“Ouça meu filho- Memorial afetivo de histórias contadas à beira do rio...” - Relatos de viagem

Ilha de Cotijuba, 28 de novembro de 2013.

Mailson Soares- ator, diretor, cenógrafo e dramaturgo.



Andorinha que voa no céu andorinha, leva criança pro céu andorinha
Andorinha que voa no céu andorinha, leva criança pro céu andorinha
Voa, voa, voa andorinha leva criança pro céu andorinha
Voa, voa, voa andorinha leva criança pro céu”

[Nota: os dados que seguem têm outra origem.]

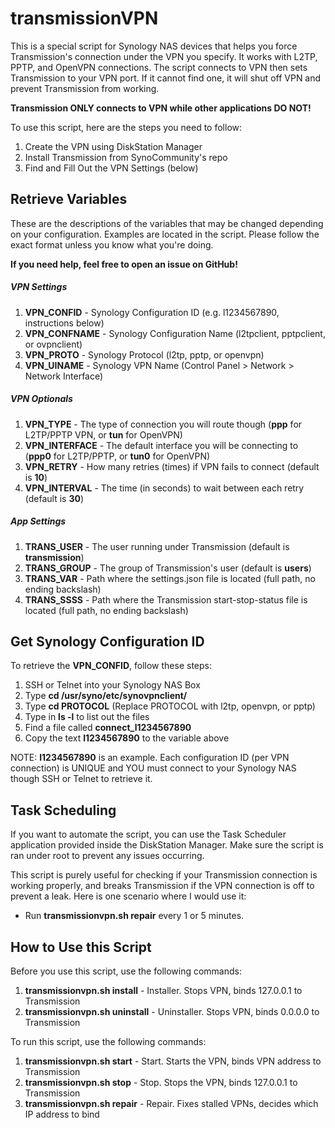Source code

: transmissionVPN
================

This is a special script for Synology NAS devices that helps you force Transmission's connection under the VPN you specify. It works with L2TP, PPTP, and OpenVPN connections. The script connects to VPN then sets Transmission to your VPN port. If it cannot find one, it will shut off VPN and prevent Transmission from working.

__Transmission ONLY connects to VPN while other applications DO NOT!__

To use this script, here are the steps you need to follow:
1. Create the VPN using DiskStation Manager
2. Install Transmission from SynoCommunity's repo
3. Find and Fill Out the VPN Settings (below)

## Retrieve Variables
These are the descriptions of the variables that may be changed depending on your configuration. Examples are located in the script. Please follow the exact format unless you know what you're doing.

__If you need help, feel free to open an issue on GitHub!__

##### VPN Settings
1. __VPN_CONFID__ - Synology Configuration ID (e.g. l1234567890, instructions below)
2. __VPN_CONFNAME__ - Synology Configuration Name (l2tpclient, pptpclient, or ovpnclient)
3. __VPN_PROTO__ - Synology Protocol (l2tp, pptp, or openvpn)
4. __VPN_UINAME__ - Synology VPN Name (Control Panel > Network > Network Interface)

##### VPN Optionals
1. __VPN_TYPE__ - The type of connection you will route though (__ppp__ for L2TP/PPTP VPN, or __tun__ for OpenVPN)
2. __VPN_INTERFACE__ - The default interface you will be connecting to (__ppp0__ for L2TP/PPTP, or __tun0__ for OpenVPN)
3. __VPN_RETRY__ - How many retries (times) if VPN fails to connect (default is __10__)
4. __VPN_INTERVAL__ - The time (in seconds) to wait between each retry (default is __30__)

##### App Settings
1. __TRANS_USER__ - The user running under Transmission (default is __transmission__)
2. __TRANS_GROUP__ - The group of Transmission's user (default is __users__)
3. __TRANS_VAR__ - Path where the settings.json file is located (full path, no ending backslash)
4. __TRANS_SSSS__ - Path where the Transmission start-stop-status file is located (full path, no ending backslash)

## Get Synology Configuration ID
To retrieve the __VPN_CONFID__, follow these steps:

1. SSH or Telnet into your Synology NAS Box
2. Type __cd /usr/syno/etc/synovpnclient/__
3. Type __cd PROTOCOL__ (Replace PROTOCOL with l2tp, openvpn, or pptp)
4. Type in __ls -l__ to list out the files
5. Find a file called __connect_l1234567890__
6. Copy the text __l1234567890__ to the variable above

NOTE: __l1234567890__ is an example. Each configuration ID (per VPN connection) is UNIQUE and YOU must connect to your Synology NAS though SSH or Telnet to retrieve it.

## Task Scheduling
If you want to automate the script, you can use the Task Scheduler application provided inside the DiskStation Manager. Make sure the script is ran under root to prevent any issues occurring.

This script is purely useful for checking if your Transmission connection is working properly, and breaks Transmission if the VPN connection is off to prevent a leak. Here is one scenario where I would use it:

* Run __transmissionvpn.sh repair__ every 1 or 5 minutes.

## How to Use this Script
Before you use this script, use the following commands:

1. __transmissionvpn.sh install__ - Installer. Stops VPN, binds 127.0.0.1 to Transmission
2. __transmissionvpn.sh uninstall__ - Uninstaller. Stops VPN, binds 0.0.0.0 to Transmission

To run this script, use the following commands:

1. __transmissionvpn.sh start__ - Start. Starts the VPN, binds VPN address to Transmission
2. __transmissionvpn.sh stop__ - Stop. Stops the VPN, binds 127.0.0.1 to Transmission
3. __transmissionvpn.sh repair__ - Repair. Fixes stalled VPNs, decides which IP address to bind
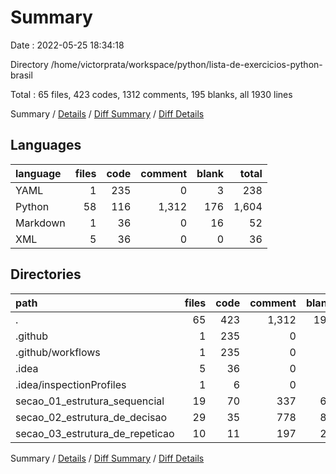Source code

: # Summary

Date : 2022-05-25 18:34:18

Directory /home/victorprata/workspace/python/lista-de-exercicios-python-brasil

Total : 65 files,  423 codes, 1312 comments, 195 blanks, all 1930 lines

Summary / [Details](details.md) / [Diff Summary](diff.md) / [Diff Details](diff-details.md)

## Languages
| language | files | code | comment | blank | total |
| :--- | ---: | ---: | ---: | ---: | ---: |
| YAML | 1 | 235 | 0 | 3 | 238 |
| Python | 58 | 116 | 1,312 | 176 | 1,604 |
| Markdown | 1 | 36 | 0 | 16 | 52 |
| XML | 5 | 36 | 0 | 0 | 36 |

## Directories
| path | files | code | comment | blank | total |
| :--- | ---: | ---: | ---: | ---: | ---: |
| . | 65 | 423 | 1,312 | 195 | 1,930 |
| .github | 1 | 235 | 0 | 3 | 238 |
| .github/workflows | 1 | 235 | 0 | 3 | 238 |
| .idea | 5 | 36 | 0 | 0 | 36 |
| .idea/inspectionProfiles | 1 | 6 | 0 | 0 | 6 |
| secao_01_estrutura_sequencial | 19 | 70 | 337 | 63 | 470 |
| secao_02_estrutura_de_decisao | 29 | 35 | 778 | 85 | 898 |
| secao_03_estrutura_de_repeticao | 10 | 11 | 197 | 28 | 236 |

Summary / [Details](details.md) / [Diff Summary](diff.md) / [Diff Details](diff-details.md)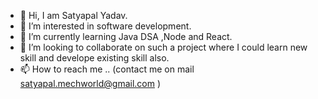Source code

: - 👋 Hi, I am Satyapal Yadav.
- 👀 I’m interested in software development.
- 🌱 I’m currently learning Java DSA ,Node and React.
- 💞️ I’m looking to collaborate on such a project where I could learn new skill and develope existing skill also.
- 📫 How to reach me .. (contact me on mail satyapal.mechworld@gmail.com )

<!---
yadavsatyapal1999/yadavsatyapal1999 is a ✨ special ✨ repository because its `README.md` (this file) appears on your GitHub profile.
You can click the Preview link to take a look at your changes.
--->
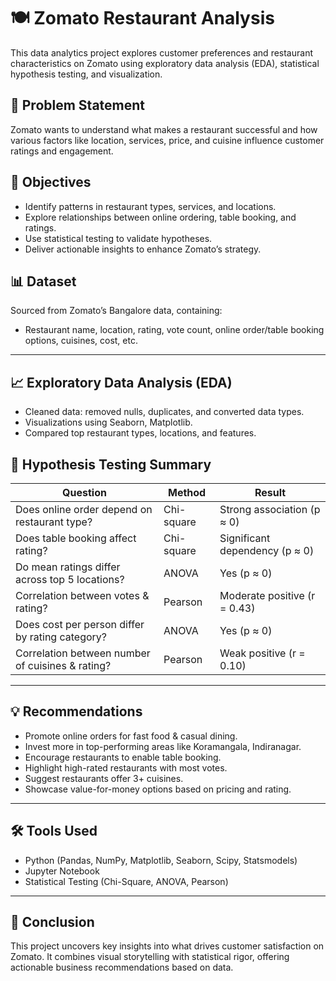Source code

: # 🍽️ Zomato Restaurant Analysis

This data analytics project explores customer preferences and restaurant characteristics on Zomato using exploratory data analysis (EDA), statistical hypothesis testing, and visualization.

## 📌 Problem Statement
Zomato wants to understand what makes a restaurant successful and how various factors like location, services, price, and cuisine influence customer ratings and engagement.

## 🎯 Objectives
- Identify patterns in restaurant types, services, and locations.
- Explore relationships between online ordering, table booking, and ratings.
- Use statistical testing to validate hypotheses.
- Deliver actionable insights to enhance Zomato’s strategy.

## 📊 Dataset
Sourced from Zomato’s Bangalore data, containing:
- Restaurant name, location, rating, vote count, online order/table booking options, cuisines, cost, etc.

---

## 📈 Exploratory Data Analysis (EDA)
- Cleaned data: removed nulls, duplicates, and converted data types.
- Visualizations using Seaborn, Matplotlib.
- Compared top restaurant types, locations, and features.

## 🧪 Hypothesis Testing Summary

| Question | Method | Result |
|----------|--------|--------|
| Does online order depend on restaurant type? | Chi-square | Strong association (p ≈ 0) |
| Does table booking affect rating? | Chi-square | Significant dependency (p ≈ 0) |
| Do mean ratings differ across top 5 locations? | ANOVA | Yes (p ≈ 0) |
| Correlation between votes & rating? | Pearson | Moderate positive (r = 0.43) |
| Does cost per person differ by rating category? | ANOVA | Yes (p ≈ 0) |
| Correlation between number of cuisines & rating? | Pearson | Weak positive (r = 0.10) |

---

## 💡 Recommendations
- Promote online orders for fast food & casual dining.
- Invest more in top-performing areas like Koramangala, Indiranagar.
- Encourage restaurants to enable table booking.
- Highlight high-rated restaurants with most votes.
- Suggest restaurants offer 3+ cuisines.
- Showcase value-for-money options based on pricing and rating.

---

## 🛠️ Tools Used
- Python (Pandas, NumPy, Matplotlib, Seaborn, Scipy, Statsmodels)
- Jupyter Notebook
- Statistical Testing (Chi-Square, ANOVA, Pearson)

---

## 📌 Conclusion
This project uncovers key insights into what drives customer satisfaction on Zomato. It combines visual storytelling with statistical rigor, offering actionable business recommendations based on data.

Atravesso, tomo o bote e atravesso. Atrasado só consigo apanhar o barco porque alguém quis embarcar uma máquina de lavar. Bendita máquina de lavar. Agradeço a ela ou ao portador? O barco está cheio e continua entrando gente, faz calor. “Bocas pretas” me acompanham, acabamos a pouco de tomar açaí. Segue o barco, cruza a bahia. Gente atravessando. Fotografo a paisagem, a passagem, a maré vazante, que lá meio é cheia. Barco cheio, gente de travessia, visitantes, viajantes, povo das ilhas. Quando chegará o momento em que eles cruzarão as águas e virão fotografar as gentes da cidade? Chega de nós os olharmos como se fossem eles a única paisagem. Não somos os únicos a olhar, eles nos vem tanto quanto os vemos. Talvez, sejamos os vigias de um único mirante, apenas não nos demos conta disso. Mas deixe o tempo correr, ele se encarregará de unir nossas cidadelas.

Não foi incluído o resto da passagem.